In the remote Scottish Highlands, in the shadow of the looming Three Sisters ridges of Glencoe and perched on the banks of the River Etive, sits a hotel.

The windswept and wild mountainous terrain draws walkers and tourists to its beautiful scenery, which has borne witness to volcanic eruptions, massacres and fierce winter blizzards over the years. Today things are a little safer, although it remains a remote location and the weather can turn on a dime to catch out unprepared walkers.

A sight for sore eyes for many passing through the area, Kingshouse Hotel has sat close to the West Highland Way since the 1750s, providing travellers with a warm place to shelter (and perhaps enjoy a wee nip).

Today a hotel has been added to the original site, along with a restaurant that boasts stunning views that diners love as much as the food.

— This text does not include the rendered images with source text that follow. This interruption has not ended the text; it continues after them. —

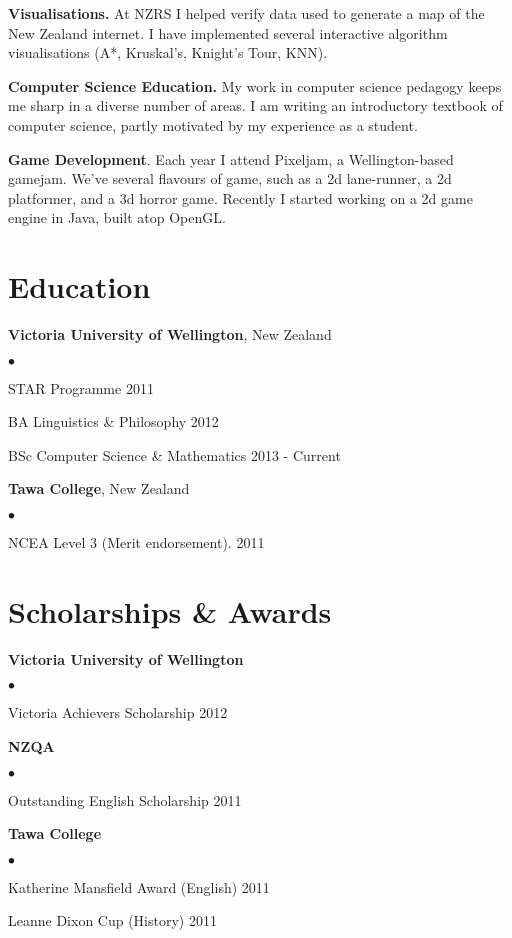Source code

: \documentclass[margin,line]{res}
\newenvironment{list2}{
  \begin{list}{$\bullet$}{%
      \setlength{\itemsep}{0in}
      \setlength{\parsep}{0in} \setlength{\parskip}{0in}
      \setlength{\topsep}{0in} \setlength{\partopsep}{0in}
      \setlength{\leftmargin}{0.2in}}}
  {\end{list}}
\begin{document}
\begin{resume}
{\bf Visualisations.} At NZRS I helped verify data used to generate a map of the New Zealand internet. I have implemented several interactive algorithm visualisations (A*, Kruskal's, Knight's Tour, KNN).

{\bf Computer Science Education.} My work in computer science pedagogy keeps me sharp in a diverse number of areas. I am writing an introductory textbook of computer science, partly motivated by my experience as a student.

{\bf Game Development}. Each year I attend Pixeljam, a Wellington-based gamejam. We've several flavours of game, such as a 2d lane-runner, a 2d platformer, and a 3d horror game. Recently I started working on a 2d game engine in Java, built atop OpenGL.

\section{\sc Education}
{\bf Victoria University of Wellington}, New Zealand
\begin{list2}
	\item STAR Programme \hfill 2011
	\item BA Linguistics \& Philosophy \hfill 2012
	\item BSc Computer Science \& Mathematics \hfill 2013 - Current
\end{list2}

{\bf Tawa College}, New Zealand
\begin{list2}
	\item NCEA Level 3 (Merit endorsement). \hfill 2011
\end{list2}

\section{\sc Scholarships \& Awards}

{\bf Victoria University of Wellington}
\begin{list2}
	\item Victoria Achievers Scholarship \hfill 2012
\end{list2}

{\bf NZQA}
\begin{list2}
	\item Outstanding English Scholarship \hfill 2011
\end{list2}

{\bf Tawa College}
\begin{list2}
	\item Katherine Mansfield Award (English) \hfill 2011
	\item Leanne Dixon Cup (History) \hfill 2011
\end{list2}


\end{resume}
\end{document}
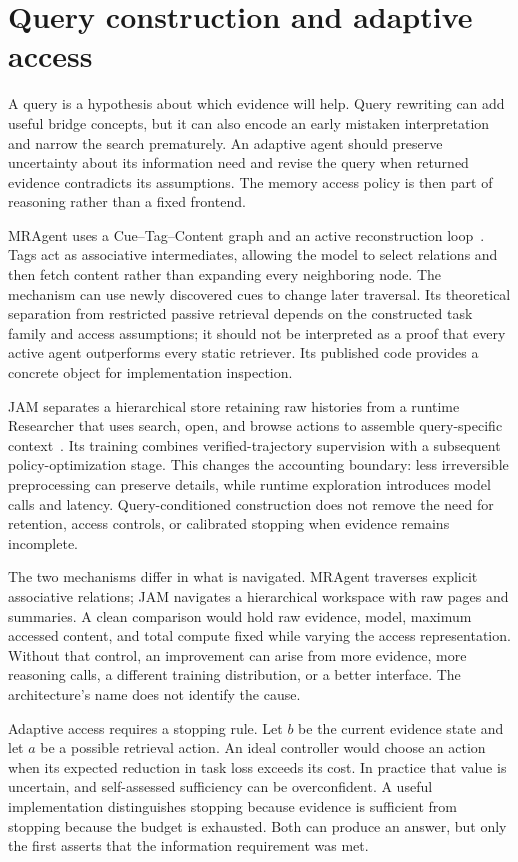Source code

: \section{Query construction and adaptive access}\label{sec:C16:adaptive}
A query is a hypothesis about which evidence will help. Query rewriting can add useful bridge concepts, but it can also encode an early mistaken interpretation and narrow the search prematurely. An adaptive agent should preserve uncertainty about its information need and revise the query when returned evidence contradicts its assumptions. The memory access policy is then part of reasoning rather than a fixed frontend.

MRAgent uses a Cue--Tag--Content graph and an active reconstruction loop~\cite{mragent2026}. Tags act as associative intermediates, allowing the model to select relations and then fetch content rather than expanding every neighboring node. The mechanism can use newly discovered cues to change later traversal. Its theoretical separation from restricted passive retrieval depends on the constructed task family and access assumptions; it should not be interpreted as a proof that every active agent outperforms every static retriever. Its published code provides a concrete object for implementation inspection.

JAM separates a hierarchical store retaining raw histories from a runtime Researcher that uses search, open, and browse actions to assemble query-specific context~\cite{jit2026research}. Its training combines verified-trajectory supervision with a subsequent policy-optimization stage. This changes the accounting boundary: less irreversible preprocessing can preserve details, while runtime exploration introduces model calls and latency. Query-conditioned construction does not remove the need for retention, access controls, or calibrated stopping when evidence remains incomplete.

The two mechanisms differ in what is navigated. MRAgent traverses explicit associative relations; JAM navigates a hierarchical workspace with raw pages and summaries. A clean comparison would hold raw evidence, model, maximum accessed content, and total compute fixed while varying the access representation. Without that control, an improvement can arise from more evidence, more reasoning calls, a different training distribution, or a better interface. The architecture's name does not identify the cause.

Adaptive access requires a stopping rule. Let $b$ be the current evidence state and let $a$ be a possible retrieval action. An ideal controller would choose an action when its expected reduction in task loss exceeds its cost. In practice that value is uncertain, and self-assessed sufficiency can be overconfident. A useful implementation distinguishes stopping because evidence is sufficient from stopping because the budget is exhausted. Both can produce an answer, but only the first asserts that the information requirement was met.

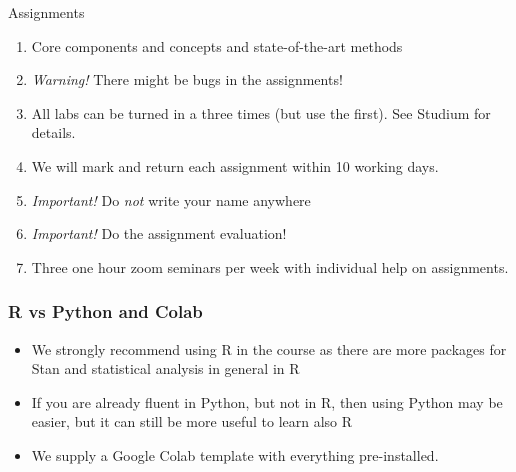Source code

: \documentclass[10pt,handout]{beamer}
\begin{document}
\begin{frame}{Assignments}

\begin{enumerate}
\item Core components and concepts and state-of-the-art methods\pause
\item \emph{Warning!} There might be bugs in the assignments!\pause
\item All labs can be turned in a three times (but use the first). See Studium for details.\pause
\item We will mark and return each assignment within 10 working days.\pause
\item \emph{Important!} Do \emph{not} write your name anywhere\pause
\item \emph{Important!} Do the assignment evaluation!\pause
\item Three one hour zoom seminars per week with individual help on assignments.
\end{enumerate}
\end{frame}

\begin{frame}
  \frametitle{R vs Python and Colab}

  \begin{itemize}
    \item We strongly recommend using R in the course as there are more
    packages for Stan and statistical analysis in general in R\pause
    \item If you are already fluent in Python, but not in R, then using Python may be easier, but it can still be more useful to learn also R\pause
    \item We supply a Google Colab template with everything pre-installed.
  \end{itemize}

\end{frame}
\end{document}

To keep light levels reasonable and to limit the amount of sunlight that enters the floor-to-ceiling windows and makes the room too bright, the architect working on the hotel asked Ken Brown from Glazing Films & Blinds to install some blinds.

Kingshouse Hotel

A vocal fan of the crank operated roller blind, Ken opted for 54 YewdaleDefiant® R20C blinds with Chalk 5% Screen Fabric for the restaurant, lounge and reception areas.

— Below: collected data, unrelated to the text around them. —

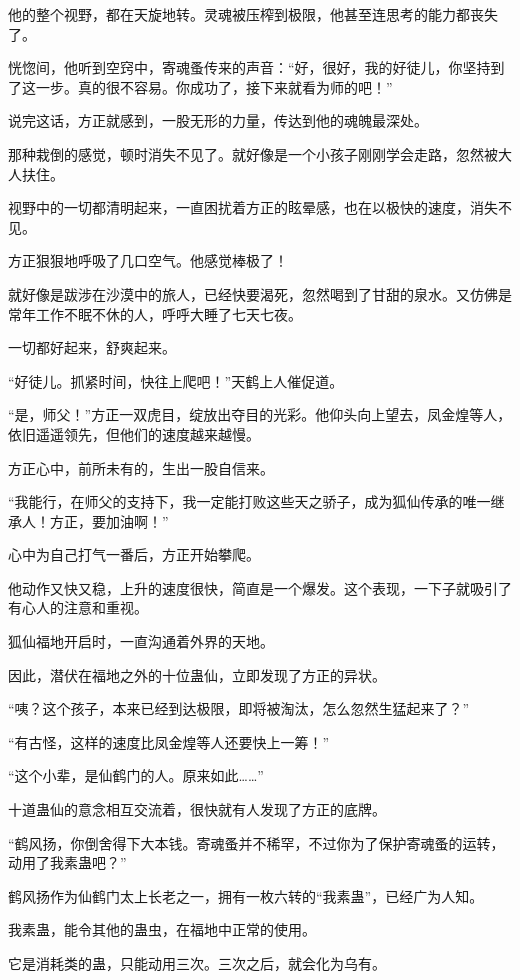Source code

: \begin{this_body}
他的整个视野，都在天旋地转。灵魂被压榨到极限，他甚至连思考的能力都丧失了。

恍惚间，他听到空窍中，寄魂蚤传来的声音：“好，很好，我的好徒儿，你坚持到了这一步。真的很不容易。你成功了，接下来就看为师的吧！”

说完这话，方正就感到，一股无形的力量，传达到他的魂魄最深处。

那种栽倒的感觉，顿时消失不见了。就好像是一个小孩子刚刚学会走路，忽然被大人扶住。

视野中的一切都清明起来，一直困扰着方正的眩晕感，也在以极快的速度，消失不见。

方正狠狠地呼吸了几口空气。他感觉棒极了！

就好像是跋涉在沙漠中的旅人，已经快要渴死，忽然喝到了甘甜的泉水。又仿佛是常年工作不眠不休的人，呼呼大睡了七天七夜。

一切都好起来，舒爽起来。

“好徒儿。抓紧时间，快往上爬吧！”天鹤上人催促道。

“是，师父！”方正一双虎目，绽放出夺目的光彩。他仰头向上望去，凤金煌等人，依旧遥遥领先，但他们的速度越来越慢。

方正心中，前所未有的，生出一股自信来。

“我能行，在师父的支持下，我一定能打败这些天之骄子，成为狐仙传承的唯一继承人！方正，要加油啊！”

心中为自己打气一番后，方正开始攀爬。

他动作又快又稳，上升的速度很快，简直是一个爆发。这个表现，一下子就吸引了有心人的注意和重视。

狐仙福地开启时，一直沟通着外界的天地。

因此，潜伏在福地之外的十位蛊仙，立即发现了方正的异状。

“咦？这个孩子，本来已经到达极限，即将被淘汰，怎么忽然生猛起来了？”

“有古怪，这样的速度比凤金煌等人还要快上一筹！”

“这个小辈，是仙鹤门的人。原来如此……”

十道蛊仙的意念相互交流着，很快就有人发现了方正的底牌。

“鹤风扬，你倒舍得下大本钱。寄魂蚤并不稀罕，不过你为了保护寄魂蚤的运转，动用了我素蛊吧？”

鹤风扬作为仙鹤门太上长老之一，拥有一枚六转的“我素蛊”，已经广为人知。

我素蛊，能令其他的蛊虫，在福地中正常的使用。

它是消耗类的蛊，只能动用三次。三次之后，就会化为乌有。


\end{this_body}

‘The crank operation meant that the blinds could be put into position down the window and then the crank handle removed to prevent any further adjustment from guests,’ explained Ken.

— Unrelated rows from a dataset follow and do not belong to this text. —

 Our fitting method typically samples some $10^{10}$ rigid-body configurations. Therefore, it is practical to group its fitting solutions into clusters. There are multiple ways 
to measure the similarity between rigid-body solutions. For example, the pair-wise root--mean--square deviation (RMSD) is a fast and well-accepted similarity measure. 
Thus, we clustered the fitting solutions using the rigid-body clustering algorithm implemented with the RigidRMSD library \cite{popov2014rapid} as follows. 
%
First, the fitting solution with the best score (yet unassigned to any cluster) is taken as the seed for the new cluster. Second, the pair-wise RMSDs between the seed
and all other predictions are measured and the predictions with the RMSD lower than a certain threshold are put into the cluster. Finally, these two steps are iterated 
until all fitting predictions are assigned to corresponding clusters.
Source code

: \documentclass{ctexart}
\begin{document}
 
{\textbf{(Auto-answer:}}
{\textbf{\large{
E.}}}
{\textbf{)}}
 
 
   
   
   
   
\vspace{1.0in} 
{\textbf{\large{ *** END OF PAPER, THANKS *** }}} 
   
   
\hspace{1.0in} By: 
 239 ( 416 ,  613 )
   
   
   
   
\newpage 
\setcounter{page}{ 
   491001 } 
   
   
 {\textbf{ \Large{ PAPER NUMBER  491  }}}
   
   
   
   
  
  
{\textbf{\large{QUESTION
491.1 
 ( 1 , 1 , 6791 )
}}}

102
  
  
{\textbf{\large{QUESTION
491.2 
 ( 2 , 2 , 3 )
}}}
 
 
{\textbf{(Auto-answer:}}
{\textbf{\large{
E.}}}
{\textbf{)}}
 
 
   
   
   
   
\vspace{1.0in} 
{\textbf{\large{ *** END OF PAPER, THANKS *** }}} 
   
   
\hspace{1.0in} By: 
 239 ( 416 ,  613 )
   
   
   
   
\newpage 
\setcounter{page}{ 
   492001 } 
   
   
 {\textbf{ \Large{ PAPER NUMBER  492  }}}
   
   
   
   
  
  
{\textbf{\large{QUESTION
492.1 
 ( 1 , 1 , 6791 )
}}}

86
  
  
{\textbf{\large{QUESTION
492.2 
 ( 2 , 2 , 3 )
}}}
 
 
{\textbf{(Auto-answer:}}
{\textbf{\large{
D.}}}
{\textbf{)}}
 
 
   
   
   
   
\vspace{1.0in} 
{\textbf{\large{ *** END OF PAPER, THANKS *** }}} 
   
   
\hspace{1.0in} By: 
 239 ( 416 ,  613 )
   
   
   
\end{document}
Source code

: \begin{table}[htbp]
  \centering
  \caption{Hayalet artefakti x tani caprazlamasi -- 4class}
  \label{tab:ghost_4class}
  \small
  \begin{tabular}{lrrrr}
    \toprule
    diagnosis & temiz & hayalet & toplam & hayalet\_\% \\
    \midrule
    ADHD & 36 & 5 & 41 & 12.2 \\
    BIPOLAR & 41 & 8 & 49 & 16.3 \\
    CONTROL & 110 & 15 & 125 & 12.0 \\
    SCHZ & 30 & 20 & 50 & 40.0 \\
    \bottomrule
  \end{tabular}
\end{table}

The views are such a key part of the restaurant, emphasised by the huge windows, that it would almost be a crime to block them out with blackout blind fabric.

‘We needed to protect diners from being blinded by the sunlight,’ said Ken. ‘A blackout fabric would be no use, especially when one of the main draws is the views, so an open weave screen fabric was ideal.’

By using a screen fabric on the blinds, Ken was able to cut out the glare but still maintain the views. However, Ken wanted to involve the hotel owners and architects in the plan as much as possible.

‘Brian at Yewdale kindly organised wide fabric samples for 3%, 5% and 8% screen fabric to be sent to us. They were as wide as the windows so I could stick the samples up and show them the different opacities and let them choose,’ said Ken. ‘It’s good to involve people because it shows you know what you’re talking about and some people might not understand why you used these types of fabrics.’

It took Ken and his team around five hours to install all 54 blinds, which is no small feat by any exaggeration! Ken insists planning and preparation is key to his speed.

‘I lay everything out in front of each window and prepare every blind so everything runs like clockwork,’ said Ken. ‘The blinds are straight forward to install anyway so it was just a case of cracking on and getting the job done!’

After are long day of driving to a remote area and installing 54 blinds, Ken decided he deserved a chance to relax and unwind… with a nine mile run up a mountain followed by a relaxing pint! Perfect!